In networks where the entering hosts obtain their addresses using
stateless address autoconfiguration [3], an attacking node could
launch a DoS attack by responding to every duplicate address
detection attempt made by an entering host. If the attacker claims
the address, then the host will never be able to obtain an address.
The attacker can claim the address in two ways: it can either reply
with an NS, simulating that it is performing DAD, too, or it can
reply with an NA, simulating that it has already taken the address
into use. This threat was identified in RFC 2462 [3]. The issue may
also be present when other types of address configuration is used,
i.e., whenever DAD is invoked prior to actually configuring the
suggested address. This is a DoS attack.
The threat discussed in this subsection involves Neighbor
Solicitation/Advertisement messages.
This attack is not a concern if access to the link is restricted to
trusted nodes; if a trusted node is compromised, the other nodes
become exposed to this DoS threat. Under the two other trust models,
a solution requires that the node performing DAD is able to verify
whether the sender of the NA response is authorized to use the given
IP address or not. In the trusted operator case, the operator may
act as an authorizer, keeping track of allocated addresses and making
sure that no node has allocated more than a few (hundreds of)

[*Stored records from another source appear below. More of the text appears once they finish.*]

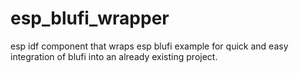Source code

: # esp_blufi_wrapper
esp idf component that wraps esp blufi example for quick and easy integration of blufi into an already existing project.
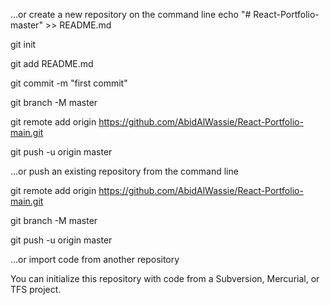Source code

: …or create a new repository on the command line
echo "# React-Portfolio-master" >> README.md

git init

git add README.md

git commit -m "first commit"

git branch -M master

git remote add origin https://github.com/AbidAlWassie/React-Portfolio-main.git

git push -u origin master

…or push an existing repository from the command line

git remote add origin https://github.com/AbidAlWassie/React-Portfolio-main.git

git branch -M master

git push -u origin master

…or import code from another repository

You can initialize this repository with code from a Subversion, Mercurial, or TFS project.

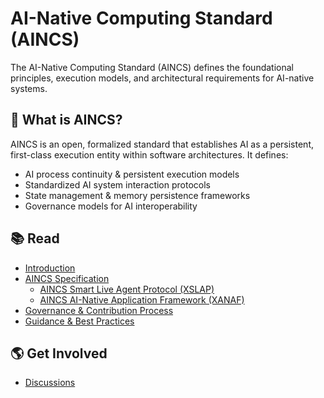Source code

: # AI-Native Computing Standard (AINCS)
The AI-Native Computing Standard (AINCS) defines the foundational principles, execution models, and architectural requirements for AI-native systems.

## 📜 What is AINCS?
AINCS is an open, formalized standard that establishes AI as a persistent, first-class execution entity within software architectures. It defines:
- AI process continuity & persistent execution models
- Standardized AI system interaction protocols
- State management & memory persistence frameworks
- Governance models for AI interoperability

## 📚 Read
- [Introduction](./Intro.md)
- [AINCS Specification](./Specification.md)
  - [AINCS Smart Live Agent Protocol (XSLAP)](./XSLAP.md)
  - [AINCS AI-Native Application Framework (XANAF)](./XANAF.md)
- [Governance & Contribution Process](./governance.md)
- [Guidance & Best Practices](./guidance.md)

## 🌎 Get Involved
- [Discussions](https://github.com/AI-Native-Computing/AI-Native-Computing-Standard/discussions/)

addresses. On the other hand, it may be detrimental to adopt such a
practice, since there may be situations where it is desirable for one
node to have a large number of addresses, e.g., creating a separate
address per TCP connection, or when running an ND proxy. Thus, it
may be inappropriate to suggest that ISPs could control how many
addresses a legitimate host can have; the discussion above must be
considered only as examples, as stated in the beginning of this
document.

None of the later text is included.